### [Exercise brief]
Set down the records that follow in full and without changes.

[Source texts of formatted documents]
***

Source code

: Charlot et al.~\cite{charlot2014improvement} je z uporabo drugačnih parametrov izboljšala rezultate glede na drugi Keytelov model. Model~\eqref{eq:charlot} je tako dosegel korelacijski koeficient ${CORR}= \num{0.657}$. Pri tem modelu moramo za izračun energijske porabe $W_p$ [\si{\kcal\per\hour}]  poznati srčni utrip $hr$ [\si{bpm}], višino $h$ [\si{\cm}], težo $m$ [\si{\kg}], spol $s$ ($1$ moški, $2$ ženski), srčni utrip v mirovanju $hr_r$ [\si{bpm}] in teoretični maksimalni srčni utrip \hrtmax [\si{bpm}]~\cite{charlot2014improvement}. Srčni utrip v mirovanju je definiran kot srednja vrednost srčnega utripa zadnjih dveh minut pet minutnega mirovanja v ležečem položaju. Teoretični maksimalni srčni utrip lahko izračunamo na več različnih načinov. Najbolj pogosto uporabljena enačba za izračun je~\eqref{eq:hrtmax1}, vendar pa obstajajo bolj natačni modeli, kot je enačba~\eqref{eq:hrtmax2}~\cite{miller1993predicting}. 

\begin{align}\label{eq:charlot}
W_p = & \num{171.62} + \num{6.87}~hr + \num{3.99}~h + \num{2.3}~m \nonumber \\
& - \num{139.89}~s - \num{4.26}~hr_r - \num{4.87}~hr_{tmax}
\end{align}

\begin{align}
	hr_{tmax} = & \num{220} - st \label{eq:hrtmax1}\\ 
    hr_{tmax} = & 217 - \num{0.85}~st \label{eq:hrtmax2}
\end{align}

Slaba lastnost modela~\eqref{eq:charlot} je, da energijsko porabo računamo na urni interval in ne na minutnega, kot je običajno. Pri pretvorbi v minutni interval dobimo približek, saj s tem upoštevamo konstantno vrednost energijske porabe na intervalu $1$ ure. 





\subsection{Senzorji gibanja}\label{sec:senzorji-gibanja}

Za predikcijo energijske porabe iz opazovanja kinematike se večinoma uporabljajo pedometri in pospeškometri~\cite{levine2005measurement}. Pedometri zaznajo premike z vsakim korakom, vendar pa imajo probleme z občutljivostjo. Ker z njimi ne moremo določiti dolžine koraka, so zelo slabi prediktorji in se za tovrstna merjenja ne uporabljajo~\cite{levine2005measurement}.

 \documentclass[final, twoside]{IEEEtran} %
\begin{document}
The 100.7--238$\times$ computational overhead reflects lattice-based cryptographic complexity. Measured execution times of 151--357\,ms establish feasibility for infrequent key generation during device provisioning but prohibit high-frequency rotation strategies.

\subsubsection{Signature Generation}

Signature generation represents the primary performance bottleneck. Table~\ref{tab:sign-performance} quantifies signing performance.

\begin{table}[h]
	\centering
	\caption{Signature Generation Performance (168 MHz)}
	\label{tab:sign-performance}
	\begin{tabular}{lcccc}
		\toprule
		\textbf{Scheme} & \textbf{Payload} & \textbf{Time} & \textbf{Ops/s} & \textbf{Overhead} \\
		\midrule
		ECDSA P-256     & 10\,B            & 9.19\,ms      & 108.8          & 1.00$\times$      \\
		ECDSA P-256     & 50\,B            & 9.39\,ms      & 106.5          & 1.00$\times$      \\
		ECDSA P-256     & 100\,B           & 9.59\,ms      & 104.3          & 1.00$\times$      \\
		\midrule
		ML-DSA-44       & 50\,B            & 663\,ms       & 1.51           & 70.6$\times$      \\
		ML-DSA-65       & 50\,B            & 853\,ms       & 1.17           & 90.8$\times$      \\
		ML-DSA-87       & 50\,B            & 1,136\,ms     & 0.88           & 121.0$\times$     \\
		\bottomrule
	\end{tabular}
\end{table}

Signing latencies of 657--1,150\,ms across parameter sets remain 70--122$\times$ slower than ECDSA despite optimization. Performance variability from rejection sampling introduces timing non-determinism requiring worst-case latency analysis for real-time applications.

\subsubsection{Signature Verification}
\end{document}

***

### [Result of this task]
Source code

: Charlot et al.~\cite{charlot2014improvement} je z uporabo drugačnih parametrov izboljšala rezultate glede na drugi Keytelov model. Model~\eqref{eq:charlot} je tako dosegel korelacijski koeficient ${CORR}= \num{0.657}$. Pri tem modelu moramo za izračun energijske porabe $W_p$ [\si{\kcal\per\hour}]  poznati srčni utrip $hr$ [\si{bpm}], višino $h$ [\si{\cm}], težo $m$ [\si{\kg}], spol $s$ ($1$ moški, $2$ ženski), srčni utrip v mirovanju $hr_r$ [\si{bpm}] in teoretični maksimalni srčni utrip \hrtmax [\si{bpm}]~\cite{charlot2014improvement}. Srčni utrip v mirovanju je definiran kot srednja vrednost srčnega utripa zadnjih dveh minut pet minutnega mirovanja v ležečem položaju. Teoretični maksimalni srčni utrip lahko izračunamo na več različnih načinov. Najbolj pogosto uporabljena enačba za izračun je~\eqref{eq:hrtmax1}, vendar pa obstajajo bolj natačni modeli, kot je enačba~\eqref{eq:hrtmax2}~\cite{miller1993predicting}. 

\begin{align}\label{eq:charlot}
W_p = & \num{171.62} + \num{6.87}~hr + \num{3.99}~h + \num{2.3}~m \nonumber \\
& - \num{139.89}~s - \num{4.26}~hr_r - \num{4.87}~hr_{tmax}
\end{align}

\begin{align}
	hr_{tmax} = & \num{220} - st \label{eq:hrtmax1}\\ 
    hr_{tmax} = & 217 - \num{0.85}~st \label{eq:hrtmax2}
\end{align}

Slaba lastnost modela~\eqref{eq:charlot} je, da energijsko porabo računamo na urni interval in ne na minutnega, kot je običajno. Pri pretvorbi v minutni interval dobimo približek, saj s tem upoštevamo konstantno vrednost energijske porabe na intervalu $1$ ure. 





\subsection{Senzorji gibanja}\label{sec:senzorji-gibanja}

Za predikcijo energijske porabe iz opazovanja kinematike se večinoma uporabljajo pedometri in pospeškometri~\cite{levine2005measurement}. Pedometri zaznajo premike z vsakim korakom, vendar pa imajo probleme z občutljivostjo. Ker z njimi ne moremo določiti dolžine koraka, so zelo slabi prediktorji in se za tovrstna merjenja ne uporabljajo~\cite{levine2005measurement}.

 \documentclass[final, twoside]{IEEEtran} %
\begin{document}
The 100.7--238$\times$ computational overhead reflects lattice-based cryptographic complexity. Measured execution times of 151--357\,ms establish feasibility for infrequent key generation during device provisioning but prohibit high-frequency rotation strategies.

\subsubsection{Signature Generation}

Signature generation represents the primary performance bottleneck. Table~\ref{tab:sign-performance} quantifies signing performance.

\begin{table}[h]
	\centering
	\caption{Signature Generation Performance (168 MHz)}
	\label{tab:sign-performance}
	\begin{tabular}{lcccc}
		\toprule
		\textbf{Scheme} & \textbf{Payload} & \textbf{Time} & \textbf{Ops/s} & \textbf{Overhead} \\
		\midrule
		ECDSA P-256     & 10\,B            & 9.19\,ms      & 108.8          & 1.00$\times$      \\
		ECDSA P-256     & 50\,B            & 9.39\,ms      & 106.5          & 1.00$\times$      \\
		ECDSA P-256     & 100\,B           & 9.59\,ms      & 104.3          & 1.00$\times$      \\
		\midrule
		ML-DSA-44       & 50\,B            & 663\,ms       & 1.51           & 70.6$\times$      \\
		ML-DSA-65       & 50\,B            & 853\,ms       & 1.17           & 90.8$\times$      \\
		ML-DSA-87       & 50\,B            & 1,136\,ms     & 0.88           & 121.0$\times$     \\
		\bottomrule
	\end{tabular}
\end{table}

Signing latencies of 657--1,150\,ms across parameter sets remain 70--122$\times$ slower than ECDSA despite optimization. Performance variability from rejection sampling introduces timing non-determinism requiring worst-case latency analysis for real-time applications.

\subsubsection{Signature Verification}
\end{document}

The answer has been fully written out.